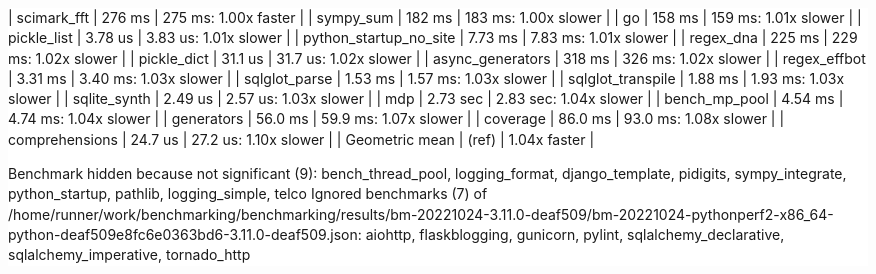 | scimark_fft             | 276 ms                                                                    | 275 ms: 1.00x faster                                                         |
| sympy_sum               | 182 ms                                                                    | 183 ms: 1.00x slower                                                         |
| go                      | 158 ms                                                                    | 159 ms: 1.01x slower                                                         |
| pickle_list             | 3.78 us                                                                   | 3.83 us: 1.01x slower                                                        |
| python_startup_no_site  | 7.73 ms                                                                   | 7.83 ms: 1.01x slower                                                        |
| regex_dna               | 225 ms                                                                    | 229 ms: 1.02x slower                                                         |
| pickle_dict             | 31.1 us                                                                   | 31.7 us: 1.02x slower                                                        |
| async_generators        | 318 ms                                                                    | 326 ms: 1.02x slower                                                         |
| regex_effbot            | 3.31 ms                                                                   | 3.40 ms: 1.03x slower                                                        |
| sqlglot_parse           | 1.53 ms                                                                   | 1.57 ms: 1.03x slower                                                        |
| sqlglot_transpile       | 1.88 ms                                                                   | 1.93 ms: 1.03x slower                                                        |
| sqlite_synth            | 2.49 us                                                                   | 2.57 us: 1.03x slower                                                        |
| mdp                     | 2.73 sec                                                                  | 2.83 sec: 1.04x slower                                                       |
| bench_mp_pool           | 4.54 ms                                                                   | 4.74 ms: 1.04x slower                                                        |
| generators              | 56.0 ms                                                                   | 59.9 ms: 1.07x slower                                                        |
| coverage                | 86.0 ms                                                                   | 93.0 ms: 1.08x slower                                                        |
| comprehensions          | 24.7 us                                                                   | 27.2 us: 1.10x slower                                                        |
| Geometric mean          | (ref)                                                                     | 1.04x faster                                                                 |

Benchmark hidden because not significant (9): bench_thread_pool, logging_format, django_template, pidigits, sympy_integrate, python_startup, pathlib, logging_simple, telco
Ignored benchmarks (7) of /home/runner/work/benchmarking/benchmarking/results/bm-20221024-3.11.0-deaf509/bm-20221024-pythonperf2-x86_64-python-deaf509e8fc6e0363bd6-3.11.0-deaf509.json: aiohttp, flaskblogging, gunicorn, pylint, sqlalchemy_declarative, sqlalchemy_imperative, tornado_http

☆ ☆ ☆ ☆ ☆

Directions for this task:
Repeat each line of the material exactly, and drop any image it carries.

Result of the exercise:
 | scimark_fft             | 276 ms                                                                    | 275 ms: 1.00x faster                                                         |
| sympy_sum               | 182 ms                                                                    | 183 ms: 1.00x slower                                                         |
| go                      | 158 ms                                                                    | 159 ms: 1.01x slower                                                         |
| pickle_list             | 3.78 us                                                                   | 3.83 us: 1.01x slower                                                        |
| python_startup_no_site  | 7.73 ms                                                                   | 7.83 ms: 1.01x slower                                                        |
| regex_dna               | 225 ms                                                                    | 229 ms: 1.02x slower                                                         |
| pickle_dict             | 31.1 us                                                                   | 31.7 us: 1.02x slower                                                        |
| async_generators        | 318 ms                                                                    | 326 ms: 1.02x slower                                                         |
| regex_effbot            | 3.31 ms                                                                   | 3.40 ms: 1.03x slower                                                        |
| sqlglot_parse           | 1.53 ms                                                                   | 1.57 ms: 1.03x slower                                                        |
| sqlglot_transpile       | 1.88 ms                                                                   | 1.93 ms: 1.03x slower                                                        |
| sqlite_synth            | 2.49 us                                                                   | 2.57 us: 1.03x slower                                                        |
| mdp                     | 2.73 sec                                                                  | 2.83 sec: 1.04x slower                                                       |
| bench_mp_pool           | 4.54 ms                                                                   | 4.74 ms: 1.04x slower                                                        |
| generators              | 56.0 ms                                                                   | 59.9 ms: 1.07x slower                                                        |
| coverage                | 86.0 ms                                                                   | 93.0 ms: 1.08x slower                                                        |
| comprehensions          | 24.7 us                                                                   | 27.2 us: 1.10x slower                                                        |
| Geometric mean          | (ref)                                                                     | 1.04x faster                                                                 |

Benchmark hidden because not significant (9): bench_thread_pool, logging_format, django_template, pidigits, sympy_integrate, python_startup, pathlib, logging_simple, telco
Ignored benchmarks (7) of /home/runner/work/benchmarking/benchmarking/results/bm-20221024-3.11.0-deaf509/bm-20221024-pythonperf2-x86_64-python-deaf509e8fc6e0363bd6-3.11.0-deaf509.json: aiohttp, flaskblogging, gunicorn, pylint, sqlalchemy_declarative, sqlalchemy_imperative, tornado_http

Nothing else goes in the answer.